General information on the EDGeS Bridge

  

EGEE  Desktop Grid Bridge

On this page general information on how the EGEE ⇒ Desktop Grid bridge works at a conceptual level is collected with the aim to help understanding this bridge. This may be useful if you are installing any component connecting to or using EDGeS technology or even if you are a user of a VO with such bridges.

Components of the EGEE ⇒ Desktop Grid bridge

The EGEE ⇒ DG bridge has several interworking components:

  • It has a gLite side (represented by the blue diamond) which is a modified lcg-CE that instead of the usual LRMS packages (PBS, LSF or Condor installed on a local cluster) uses an EDGeS jobmanager which sends bridged jobs to a remote 3G Bridge via the 3G Bridge wsclient command. It also comes with a YAIM module so it can be configured like other gLite components. The remote 3G Bridge is specified in the CE configuration for each queue.
  • The Desktop Grid side (represented by the yellow diamond) is a 3G Bridge instance with the appropriate desktop grid output plugin and WSSubmitter input, deployed on a BOINC or XtremWeb-HEP desktop grid.
  • The third component involved in EGEE ⇒ DG bridging is the EDGeS Application Repository (AR) which holds information about applications that can be bridged.

Function of the bridge components

The EDGeS bridge CE acts like a Computing Element in gLite and can accept jobs from the WMS. If a job is submitted to one of its queues the bridge CE first performs the following checks:

  1. If the VO indicated by the user's proxy is allowed to use this queue according to the CE configuration
  2. If the application is present in the AR (the MD5 hash of the executable specified in the JDL is used to identify the application)
  3. If it is allowed for this application to be bridged via this CE to the desktop grid served by the queue according to the AR
  4. If all additional application files specified in the AR are present among the input files of the job and if they match those listed in the AR (again MD5 hashes are used for verification)
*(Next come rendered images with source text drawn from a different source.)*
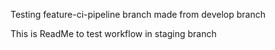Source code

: 
Testing feature-ci-pipeline branch made from develop branch

This is ReadMe to test workflow in staging branch

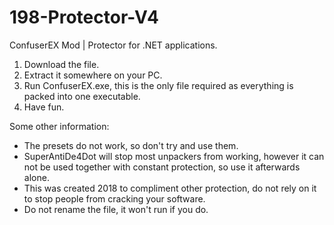 # 198-Protector-V4
ConfuserEX Mod | Protector for .NET applications.

1. Download the file.
2. Extract it somewhere on your PC.
3. Run ConfuserEX.exe, this is the only file required as everything is packed into one executable. 
4. Have fun.


Some other information:
* The presets do not work, so don't try and use them.
* SuperAntiDe4Dot will stop most unpackers from working, however it can not be used together with constant protection, so use it afterwards alone.
* This was created 2018 to compliment other protection, do not rely on it to stop people from cracking your software.
* Do not rename the file, it won't run if you do.

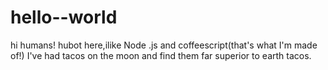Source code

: hello--world
============

hi humans!
hubot here,ilike Node .js and coffeescript(that's what I'm made of!)
I've had tacos on the moon and find them far superior to earth tacos.
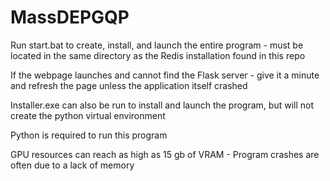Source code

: # MassDEPGQP

Run start.bat to create, install, and launch the entire program - must be located in the same directory as the Redis installation found in this repo

If the webpage launches and cannot find the Flask server - give it a minute and refresh the page unless the application itself crashed

Installer.exe can also be run to install and launch the program, but will not create the python virtual environment

Python is required to run this program

GPU resources can reach as high as 15 gb of VRAM - Program crashes are often due to a lack of memory
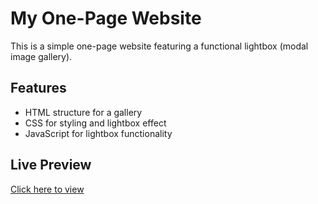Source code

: # My One-Page Website
This is a simple one-page website featuring a functional lightbox (modal image gallery).

## Features
- HTML structure for a gallery
- CSS for styling and lightbox effect
- JavaScript for lightbox functionality

## Live Preview
[Click here to view](https://)

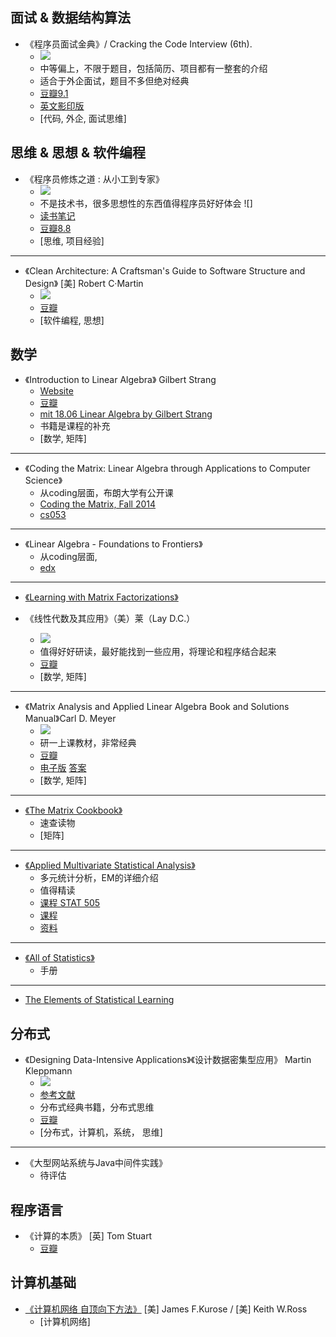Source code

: ## 面试 & 数据结构算法
- 《程序员面试金典》/ Cracking the Code Interview (6th). 
    - ![](http://progressed.io/bar/65?title=done)
    - 中等偏上，不限于题目，包括简历、项目都有一整套的介绍
    - 适合于外企面试，题目不多但绝对经典
    - [豆瓣9.1](https://book.douban.com/subject/25753386/)
    - [英文影印版](../资源/书籍/Cracking%20the%20Coding%20Interview,%206th%20Edition%20189%20Programming%20Questions%20and%20Solutions.pdf)
    - [代码, 外企, 面试思维]
    
## 思维 & 思想 & 软件编程
- 《程序员修炼之道 : 从小工到专家》
    - ![](http://progressed.io/bar/100?title=done)
    - 不是技术书，很多思想性的东西值得程序员好好体会 ![]
    - [读书笔记](笔记/The%20Pragmatic%20Programmer.pdf)
    - [豆瓣8.8](https://book.douban.com/subject/5387402/)
    - [思维, 项目经验]
---
- 《Clean Architecture: A Craftsman's Guide to Software Structure and Design》 [美] Robert C·Martin 
    - ![](http://progressed.io/bar/0?title=todo)
    - [豆瓣](https://book.douban.com/subject/26915970/)
    - [软件编程, 思想]
    
    
##  数学 
- 《Introduction to Linear Algebra》 Gilbert Strang
    - [Website](http://math.mit.edu/~gs/linearalgebra/)
    - [豆瓣](https://book.douban.com/subject/3582335/)
    - [mit 18.06 Linear Algebra by Gilbert Strang](https://ocw.mit.edu/courses/mathematics/18-06sc-linear-algebra-fall-2011/#)
    - 书籍是课程的补充
    - [数学, 矩阵]
---    

- 《Coding the Matrix: Linear Algebra through Applications to Computer Science》
    - 从coding层面，布朗大学有公开课
    - [Coding the Matrix, Fall 2014](https://cs.brown.edu/video/channels/coding-matrix-fall-2014/?page=1)
    - [cs053](http://cs.brown.edu/courses/cs053/current/lectures.htm)
----

- 《Linear Algebra - Foundations to Frontiers》
    - 从coding层面, 
    - [edx](https://www.edx.org/course/laff-linear-algebra-foundations-to-frontiers)
----

- [《Learning with Matrix Factorizations》](http://ttic.uchicago.edu/~nati/Publications/thesis.pdf)
    
    
- 《线性代数及其应用》（美）莱（Lay D.C.） 
    - ![](http://progressed.io/bar/80?title=done)
    - 值得好好研读，最好能找到一些应用，将理论和程序结合起来
    - [豆瓣](https://book.douban.com/subject/1425950/)
    - [数学, 矩阵]

---
- 《Matrix Analysis and Applied Linear Algebra Book and Solutions Manual》Carl D. Meyer 
    - ![](http://progressed.io/bar/30?title=done)
    - 研一上课教材，非常经典
    - [豆瓣](https://book.douban.com/subject/1479316/)
    - [电子版](../资源/书籍/Matrix_Analysis.pdf) [答案](../资源/书籍/[Carl_Dean_Meyer]_Matrix_Analysis_and_Applied_Line(BookZZ.org).pdf)
    - [数学, 矩阵]
----

- [《The Matrix Cookbook》](https://www.ics.uci.edu/~welling/teaching/KernelsICS273B/MatrixCookBook.pdf)
    - 速查读物
    - [矩阵]
----

- [《Applied Multivariate Statistical Analysis》](https://book.douban.com/subject/2144119/)
    - 多元统计分析，EM的详细介绍
    - 值得精读
    - [课程 STAT 505](https://onlinecourses.science.psu.edu/statprogram/stat505)
    - [课程](http://nptel.ac.in/courses/110105060/)
    - [资料](http://faculty.chicagobooth.edu/ruey.tsay/teaching/ama/sp2012/)
----
   
- [《All of Statistics》](https://book.douban.com/subject/2285151/)
    - 手册
----

- [The Elements of Statistical Learning]()

## 分布式
- 《Designing Data-Intensive Applications》《设计数据密集型应用》 Martin Kleppmann
    - ![](http://progressed.io/bar/0?title=todo)
    - [参考文献](https://github.com/ept/ddia-references)
    - 分布式经典书籍，分布式思维
    - [豆瓣](https://book.douban.com/subject/26197294/)
    - [分布式，计算机，系统， 思维]
----

- 《大型网站系统与Java中间件实践》
    - 待评估

## 程序语言
- 《计算的本质》 [英] Tom Stuart 
    - [豆瓣](https://book.douban.com/subject/26148763/)
    
## 计算机基础
- [《计算机网络 自顶向下方法》](https://book.douban.com/subject/26176870/) [美] James F.Kurose / [美] Keith W.Ross 
    - [计算机网络]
If any of these checks fail the job is rejected with an appropriate error that is logged in the LB and will appear in the output of glite-wms-job-status and glite-wms-job-logging-info. If all of the above checks are successful a job is submitted to the 3G Bridge of the connected desktop grid for the verified application. The executable and verified application files from the JDL are not sent to the desktop grid but the desktop grid version of the application already preinstalled on the DG is used to process the input files specified in the JDL for the application. Thus, only additional input files apart from application files are downloaded and passed to the desktop grid.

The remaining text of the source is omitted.